Comandano le banche: per Obama solo ricatti
Loretta Napoleoni, Caffè.ch
Il mondo intero continua a interrogarsi sui motivi che portarono al fatidico lunedì nero della finanza globale. Perchè la Lehman Brothers, la quarta banca d’affari mondiale, con un giro d’affari superiore al Pil di molti paesi, è stata lasciata fallire. Questa settimana fiumi d’inchiostro sono stati versati a riguardo e le grandi firme del giornalismo finanziario hanno raccolto l’opinione degli “esperti”, dai politici ai grandi banchieri. Ebbene le opinioni sono molte, ma nessuna sembra mettere in dubbio la professionalità del tesoro americano e della Riserva Federale di fronte alla crisi.

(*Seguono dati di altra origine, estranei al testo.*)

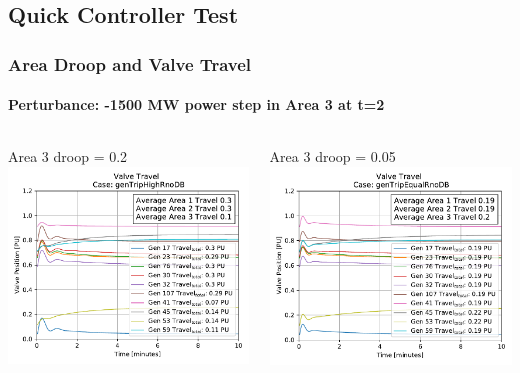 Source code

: \documentclass[14pt, unknownkeysallowed]{beamer}
\begin{document}
\subsection{Quick Controller Test}
\begin{frame}
\frametitle{Area Droop and Valve Travel}
\framesubtitle{Perturbance: -1500 MW power step in Area 3 at t=2}
\begin{columns}
\begin{column}{.5\linewidth}
{\tiny Area 3 droop = 0.2}
	\includegraphics[width=\linewidth]{genTripHighRnoDBValveTravel01}
\end{column}
\begin{column}{.5\linewidth}
{\tiny Area 3 droop = 0.05}
	\includegraphics[width=\linewidth]{genTripEqualRnoDBValveTravel01}
\end{column}
\end{columns}
\end{frame}
\end{document}
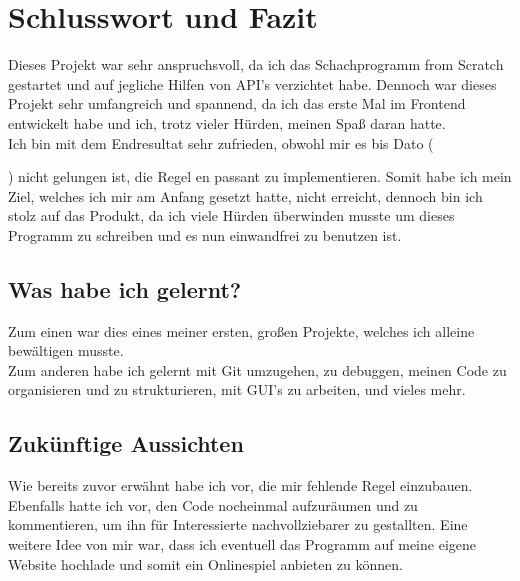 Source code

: \documentclass[a4paper, 10pt]{scrartcl}
\begin{document}
\section{Schlusswort und Fazit}
Dieses Projekt war sehr anspruchsvoll, da ich das Schachprogramm \glqq from Scratch\grqq{}
gestartet und auf jegliche Hilfen von API's verzichtet habe. Dennoch war dieses Projekt
sehr umfangreich und spannend, da ich das erste Mal im Frontend entwickelt habe und ich,
trotz vieler Hürden, meinen Spaß daran hatte. \\
Ich bin mit dem Endresultat sehr zufrieden, obwohl mir es bis Dato (\date{}) 
nicht gelungen ist, die Regel \glqq en passant\grqq{} zu implementieren.
Somit habe ich mein Ziel, welches ich mir am Anfang gesetzt hatte, nicht
erreicht, dennoch bin ich stolz auf das Produkt, da ich viele Hürden überwinden musste um
dieses Programm zu schreiben und es nun einwandfrei zu benutzen ist. 

\subsection{Was habe ich gelernt?}
Zum einen war dies eines meiner ersten, großen Projekte, welches
ich alleine bewältigen musste.\\
Zum anderen habe ich gelernt mit Git umzugehen, zu debuggen,
meinen Code zu organisieren und zu strukturieren, mit GUI's zu arbeiten,
und vieles mehr.


\subsection{Zukünftige Aussichten}
Wie bereits zuvor erwähnt habe ich vor, die mir fehlende Regel einzubauen. Ebenfalls hatte ich vor,
den Code nocheinmal aufzuräumen und zu kommentieren, um ihn für Interessierte nachvollziebarer
zu gestallten. 
Eine weitere Idee von mir war, dass ich eventuell das Programm auf meine eigene Website
hochlade und somit ein Onlinespiel anbieten zu können.
\end{document}
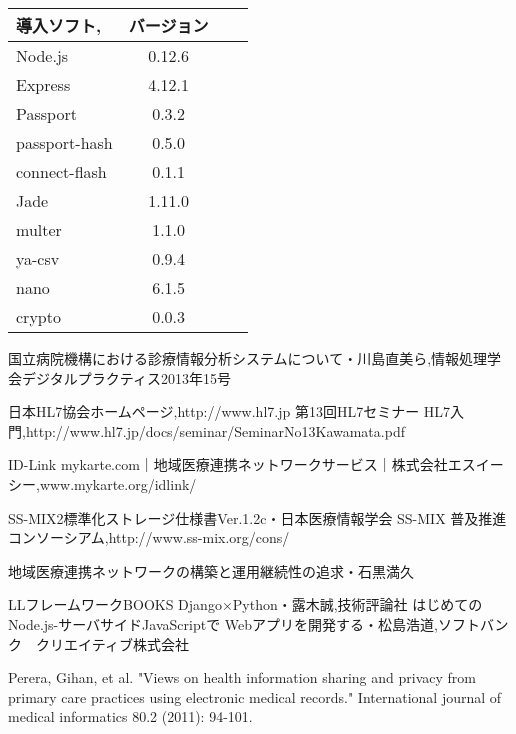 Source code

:\documentclass[12pt]{sotsuron}
\begin{document}
\begin{table}[htb]
	\begin{tabular}{|l|c|r|r|}\hline
	導入ソフト, & バージョン \\ \hline \hline
	Node.js & 0.12.6 \\ \hline
	Express & 4.12.1 \\ \hline
	Passport & 0.3.2 \\ \hline
	passport-hash & 0.5.0 \\ \hline
	connect-flash & 0.1.1 \\ \hline
	Jade & 1.11.0 \\ \hline
	multer & 1.1.0  \\ \hline
	ya-csv & 0.9.4 \\ \hline
	nano & 6.1.5 \\ \hline
	crypto & 0.0.3  \\ \hline


	\end{tabular}
\end{table}



\begin{thebibliography}{12}
	 国立病院機構における診療情報分析システムについて・川島直美ら,情報処理学会デジタルプラクティス2013年15号


	 日本HL7協会ホームページ,http://www.hl7.jp
   第13回HL7セミナー HL7入門,http://www.hl7.jp/docs/seminar/SeminarNo13Kawamata.pdf

   ID-Link mykarte.com｜地域医療連携ネットワークサービス｜株式会社エスイーシー,www.mykarte.org/idlink/


	 SS-MIX2標準化ストレージ仕様書Ver.1.2c・日本医療情報学会
	 SS-MIX 普及推進コンソーシアム,http://www.ss-mix.org/cons/



	 地域医療連携ネットワークの構築と運用継続性の追求・石黒満久

   LLフレームワークBOOKS Django×Python・露木誠,技術評論社
   はじめてのNode.js-サーバサイドJavaScriptで Webアプリを開発する・松島浩道,ソフトバンク　クリエイティブ株式会社

   Perera, Gihan, et al. "Views on health information sharing and privacy from primary care practices using electronic medical records." International journal of medical informatics 80.2 (2011): 94-101.


\end{thebibliography}


\clearpage

\listoffigures
\clearpage

\listoftables
\clearpage
\end{document}
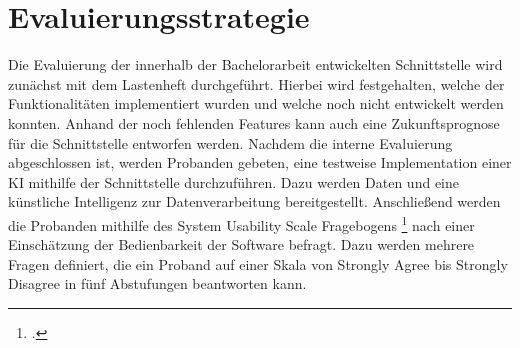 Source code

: \section{Evaluierungsstrategie}
Die Evaluierung der innerhalb der Bachelorarbeit entwickelten Schnittstelle wird zunächst mit dem Lastenheft durchgeführt. Hierbei wird festgehalten, welche der Funktionalitäten implementiert wurden und welche noch nicht entwickelt werden konnten. Anhand der noch fehlenden Features kann auch eine Zukunftsprognose für die Schnittstelle entworfen werden. Nachdem die interne Evaluierung abgeschlossen ist, werden Probanden gebeten, eine testweise Implementation einer KI mithilfe der Schnittstelle durchzuführen. Dazu werden Daten und eine künstliche Intelligenz zur Datenverarbeitung bereitgestellt. Anschließend werden die Probanden mithilfe des System Usability Scale Fragebogens \footcite[System Usability Scale (SUS)]{Sus} nach einer Einschätzung der Bedienbarkeit der Software befragt. Dazu werden mehrere Fragen definiert, die ein Proband auf einer Skala von \glqq Strongly Agree\grqq{} bis \glqq Strongly Disagree\grqq{} in fünf Abstufungen beantworten kann.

Proviamo invece un’altra interpretazione. E se la Lehman fosse fallita non perchè la sua caduta faceva parte di un piano magistrale, razionale e ancora in piedi per disciplinare l’alta finanza, ma piuttosto perchè chi ne tiene le redini si è mosso a tentoni, senza sapere bene cosa fare, nel buio che ormai caratterizza l’opera dei controllori?
Rileggendo “gli atti del processo”, che si è svolto nelle 72 ore dalla chiusura di New York di venerdì fino all’apertura di Tokyo il 14 settembre, ci si domanda perchè la crema di Wall Street è stata convocata solo allora, quando la nave era quasi sommersa dalle acque. Perchè escludere Fuld, il timoniere della Lehman, dagli incontri avvenuti nel quartier generale della Fed a New York. E ancora: che senso ha riunire le grandi banche per trovare una via d’uscita al fallimento della Lehman, senza denaro pubblico, quando nessuna di queste ha i muscoli per salvarla, anzi, tutte quante sono prossime alla bancarotta?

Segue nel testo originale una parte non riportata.